**** Task data ****

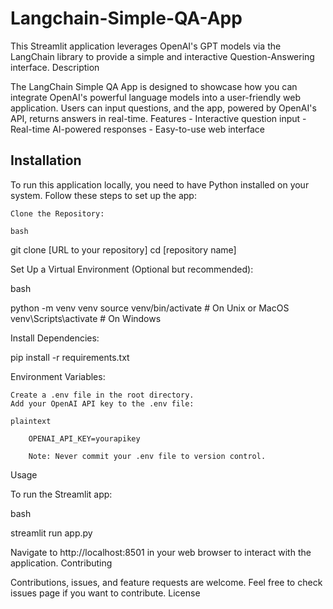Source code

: # Langchain-Simple-QA-App

This Streamlit application leverages OpenAI's GPT models via the LangChain library to provide a simple and interactive Question-Answering interface.
Description

The LangChain Simple QA App is designed to showcase how you can integrate OpenAI's powerful language models into a user-friendly web application. 
Users can input questions, and the app, powered by OpenAI's API, returns answers in real-time.
Features
    - Interactive question input
    - Real-time AI-powered responses
    - Easy-to-use web interface

## Installation

To run this application locally, you need to have Python installed on your system. Follow these steps to set up the app:

    Clone the Repository:

    bash

git clone [URL to your repository]
cd [repository name]

Set Up a Virtual Environment (Optional but recommended):

bash

python -m venv venv
source venv/bin/activate  # On Unix or MacOS
venv\Scripts\activate     # On Windows

Install Dependencies:


pip install -r requirements.txt

Environment Variables:

    Create a .env file in the root directory.
    Add your OpenAI API key to the .env file:

    plaintext

        OPENAI_API_KEY=yourapikey

        Note: Never commit your .env file to version control.

Usage

To run the Streamlit app:

bash

streamlit run app.py

Navigate to http://localhost:8501 in your web browser to interact with the application.
Contributing

Contributions, issues, and feature requests are welcome. Feel free to check issues page if you want to contribute.
License
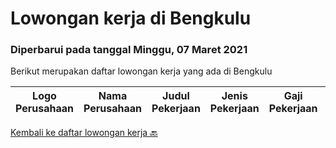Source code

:
  # Lowongan kerja di Bengkulu

  ### Diperbarui pada tanggal Minggu, 07 Maret 2021

  Berikut merupakan daftar lowongan kerja yang ada di Bengkulu

  |Logo Perusahaan | Nama Perusahaan | Judul Pekerjaan | Jenis Pekerjaan | Gaji Pekerjaan | Lokasi | Deskripsi | Tanggal diunggah | Pranala |
  | -------------- | --------------- | --------------- | --------- | --------- | -------------- | ------- | ----------- | ----------- |
  

  [Kembali ke daftar lowongan kerja 🔙](../README.md#daftar-lowongan-kerja)
  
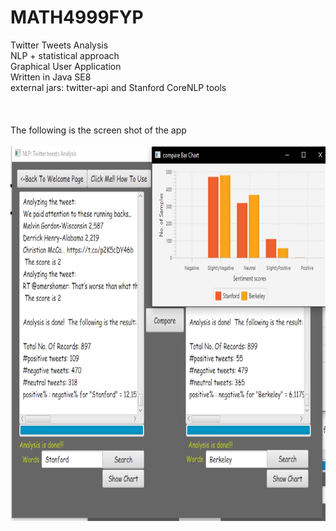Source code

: # MATH4999FYP
Twitter Tweets Analysis</br>
NLP + statistical approach</br>
Graphical User Application</br>
Written in Java SE8</br>
external jars: twitter-api and Stanford CoreNLP tools</br>
</br></br></br>
The following is the screen shot of the app</br></br>
<img src="figure_3_2.png" alt="Screen Shot" height="600" width="800" />

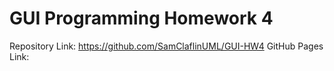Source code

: # GUI Programming Homework 4

Repository Link: https://github.com/SamClaflinUML/GUI-HW4
GitHub Pages Link:
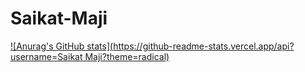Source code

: # Saikat-Maji

[![Anurag's GitHub stats](https://github-readme-stats.vercel.app/api?username=Saikat Maji?theme=radical)](https://github.com/anuraghazra/github-readme-stats)
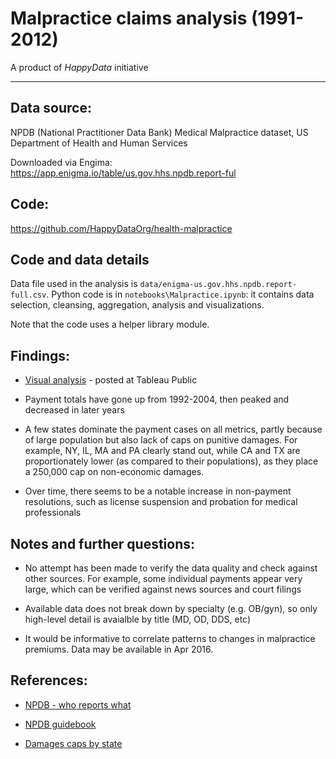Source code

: # Malpractice claims analysis (1991-2012)
A product of _HappyData_ initiative

-----

## Data source: 
NPDB (National Practitioner Data Bank) Medical Malpractice dataset, US Department of Health and Human Services

Downloaded via Engima:
https://app.enigma.io/table/us.gov.hhs.npdb.report-ful


## Code:
https://github.com/HappyDataOrg/health-malpractice

## Code and data details
Data file used in the analysis is `data/enigma-us.gov.hhs.npdb.report-full.csv`. 
Python code is in `notebooks\Malpractice.ipynb`: it contains data selection, cleansing, aggregation, analysis and visualizations.

Note that the code uses a helper library module.

## Findings:
   * [Visual analysis](https://public.tableau.com/profile/michael.kishelev#!/vizhome/MalpracticeClaims_1991-2011/MalpTrendsstory) - posted at Tableau Public
   
   * Payment totals have gone up from 1992-2004, then peaked and decreased in later years
   * A few states dominate the payment cases on all metrics, partly because of large population but also lack of caps on punitive damages. For example, NY, IL, MA and PA clearly stand out, while CA and TX are proportionately lower (as compared to their populations), as they place a 250,000 cap on non-economic damages.
   * Over time, there seems to be a notable increase in non-payment resolutions, such as license suspension and probation for medical professionals

## Notes and further questions:
   * No attempt has been made to verify the data quality and check against other sources. For example, some individual payments appear very large, which can be verified against news sources and court filings
   
   * Available data does not break down by specialty (e.g. OB/gyn), so only high-level detail is avaialble by title (MD, OD, DDS, etc)
   
   * It would be informative to correlate patterns to changes in malpractice premiums. Data may be available in Apr 2016.
   
## References:
   * [NPDB - who reports what](http://www.npdb.hrsa.gov/hcorg/whatYouMustReportToTheDataBank.jsp#reportableActions)

   * [NPDB guidebook](http://www.npdb.hrsa.gov/resources/aboutGuidebooks.jsp?page=EOverview.jsp#collapseTwo)

   * [Damages caps by state](http://www.nolo.com/legal-encyclopedia/state-state-medical-malpractice-damages-caps.html)
   
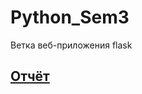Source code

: # Python_Sem3
Ветка веб-приложения flask

## [Отчёт](https://github.com/Kompanion8/Python_Sem3/blob/main/flask_app/Flask_app_readme.pdf)
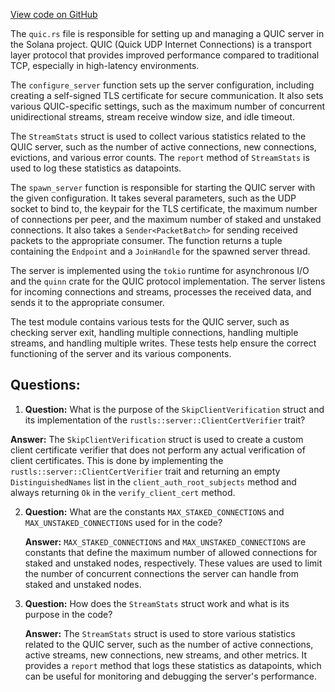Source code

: [View code on GitHub](https://github.com/solana-labs/solana/blob/master/streamer/src/quic.rs)

The `quic.rs` file is responsible for setting up and managing a QUIC server in the Solana project. QUIC (Quick UDP Internet Connections) is a transport layer protocol that provides improved performance compared to traditional TCP, especially in high-latency environments.

The `configure_server` function sets up the server configuration, including creating a self-signed TLS certificate for secure communication. It also sets various QUIC-specific settings, such as the maximum number of concurrent unidirectional streams, stream receive window size, and idle timeout.

The `StreamStats` struct is used to collect various statistics related to the QUIC server, such as the number of active connections, new connections, evictions, and various error counts. The `report` method of `StreamStats` is used to log these statistics as datapoints.

The `spawn_server` function is responsible for starting the QUIC server with the given configuration. It takes several parameters, such as the UDP socket to bind to, the keypair for the TLS certificate, the maximum number of connections per peer, and the maximum number of staked and unstaked connections. It also takes a `Sender<PacketBatch>` for sending received packets to the appropriate consumer. The function returns a tuple containing the `Endpoint` and a `JoinHandle` for the spawned server thread.

The server is implemented using the `tokio` runtime for asynchronous I/O and the `quinn` crate for the QUIC protocol implementation. The server listens for incoming connections and streams, processes the received data, and sends it to the appropriate consumer.

The test module contains various tests for the QUIC server, such as checking server exit, handling multiple connections, handling multiple streams, and handling multiple writes. These tests help ensure the correct functioning of the server and its various components.
## Questions: 
 1. **Question:** What is the purpose of the `SkipClientVerification` struct and its implementation of the `rustls::server::ClientCertVerifier` trait?
   
   **Answer:** The `SkipClientVerification` struct is used to create a custom client certificate verifier that does not perform any actual verification of client certificates. This is done by implementing the `rustls::server::ClientCertVerifier` trait and returning an empty `DistinguishedNames` list in the `client_auth_root_subjects` method and always returning `Ok` in the `verify_client_cert` method.

2. **Question:** What are the constants `MAX_STAKED_CONNECTIONS` and `MAX_UNSTAKED_CONNECTIONS` used for in the code?

   **Answer:** `MAX_STAKED_CONNECTIONS` and `MAX_UNSTAKED_CONNECTIONS` are constants that define the maximum number of allowed connections for staked and unstaked nodes, respectively. These values are used to limit the number of concurrent connections the server can handle from staked and unstaked nodes.

3. **Question:** How does the `StreamStats` struct work and what is its purpose in the code?

   **Answer:** The `StreamStats` struct is used to store various statistics related to the QUIC server, such as the number of active connections, active streams, new connections, new streams, and other metrics. It provides a `report` method that logs these statistics as datapoints, which can be useful for monitoring and debugging the server's performance.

****

## Required work
Once the line with "[NPDB - who" has been found above, output that line and every later line exactly, stopping after the line with "Ветка веб-приложения flask", and omit the pictures.

## Exercise solution
   * [NPDB - who reports what](http://www.npdb.hrsa.gov/hcorg/whatYouMustReportToTheDataBank.jsp#reportableActions)

   * [NPDB guidebook](http://www.npdb.hrsa.gov/resources/aboutGuidebooks.jsp?page=EOverview.jsp#collapseTwo)

   * [Damages caps by state](http://www.nolo.com/legal-encyclopedia/state-state-medical-malpractice-damages-caps.html)
   
Source code

: # Python_Sem3
Ветка веб-приложения flask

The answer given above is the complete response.